Monday, April 23, 2007

The Border Trilogy

For the last few months, between book team reading, I’ve been working my way through Cormac McCarthy’s Border Trilogy, which consists of All The Pretty Horses, The Crossing, and Cities of the Plain.

Each of these books feels different from the other, yet combine in epic form. All the Pretty Horses seems to be an anti-western in a lot of ways. McCarthy succeeds in redefining the American West. John Grady Cole is no longer the “hero” who always overcomes the odds, defeating the antagonist, reconciling himself with God and Land. His characters are always coming to a deeper knowledge of things that are rarely defined. This book in particular puts the character of the all American cowboy to the test.

The Crossing is more challenging than All the Pretty Horses. Main character Billy Parham crosses the U.S. Mexico border three different times and, as he says, never found what he was looking for any of those times. He continually runs into profound campesino philosophers ready and willing to share their view of the world with Billy. Yet we never see which of these philosophies he integrates into his own belief system if any. In ways he comes out of the novel more confused than he was at its inception.

Cities of the Plain is more dialogue and plot oriented than its predecessors, and follows the surviving players from the first two novels. At its heart it explores themes of love and forgiveness and mankind’s role in each as well as God’s. The climax turns the gut, and is unforgettable.

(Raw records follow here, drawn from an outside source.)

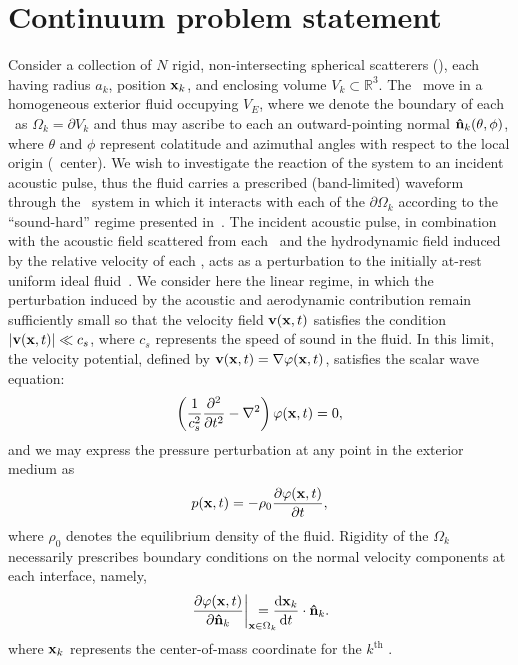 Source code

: \section{Continuum problem statement}

Consider a collection of $N$ rigid, non-intersecting spherical scatterers (\bubbles), each having radius $a_k$, position $\vb{x}_k$, and enclosing volume $V_k \subset \mathbb{R}^3$.
The \bubbles\ move in a homogeneous exterior fluid occupying $V_E$, where we denote the boundary of each \bubble\ as $\Omega_k = \partial V_k$ and thus may ascribe  to each an outward-pointing normal $\vu{n}_k\qty(\theta, \phi)$,
where $\theta$ and $\phi$ represent colatitude and azimuthal angles with respect to the local origin (\bubble\ center).
We wish to investigate the reaction of the system to an incident acoustic pulse, thus the fluid carries a prescribed (band-limited) waveform through the \bubble\ system in which it interacts with each of the $\partial \Omega_k$ according to the ``sound-hard'' regime presented in~\cite{Li2014}. 
The incident acoustic pulse, in combination with the acoustic field scattered from each \bubble\ and the hydrodynamic field induced by the relative velocity of each \bubble, acts as a perturbation to the initially at-rest uniform ideal fluid~\cite{Myers1992, Landau2013}.
We consider here the linear regime, in which the perturbation induced by the acoustic and aerodynamic contribution remain sufficiently small so that the velocity field $\vb{v}(\vb{x}, t)$ satisfies the condition $\abs{\vb{v}(\vb{x}, t)} \ll c_s $, where $c_s$ represents the speed of sound in the fluid.
In this limit, the velocity potential, defined by $\vb{v}(\vb{x}, t) = \nabla \varphi\qty(\vb{x}, t)$, satisfies the scalar wave equation:
\begin{equation}
    \left(\frac{1}{c_s^2} \frac{\partial^2}{\partial t^2}-\nabla^2\right) \varphi\qty(\vb{x}, t) = 0,
  \label{eq:Helmholtz}
\end{equation}
and we may express the pressure perturbation at any point in the exterior medium as
\begin{equation} \label{eq:Bernoulli}
  p\qty(\vb{x}, t) = - \rho_0\pdv{\varphi\qty(\vb{x}, t)}{t},
\end{equation}
where $\rho_0$ denotes the equilibrium density of the fluid.
Rigidity of the $\Omega_k$ necessarily prescribes boundary conditions on the normal velocity components at each interface, namely,
\begin{equation}
  \left.\pdv{\varphi(\vb{x},t)}{\vu{n}_k}\right|_{\vb{x} \in \Omega_k} \mkern-30mu = \dv{\vb{x}_k}{t} \cdot \vu{n}_k.
  \label{eq:boundary_conditions}
\end{equation}
where $\vb{x}_k$ represents the center-of-mass coordinate for the $k^\text{th}$ \bubble.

There are few clear answers to the many questions and possibilities presented throughout the trilogy, and as such, I suppose, it becomes an accurate representation of life. The one problem here is that I cannot recommend these books to anyone who doesn’t speak Spanish, because so much of the dialogue in Spanish. After Blood Meridian and The Road, I’d but the Border Trilogy next on my list of McCarthy favorites.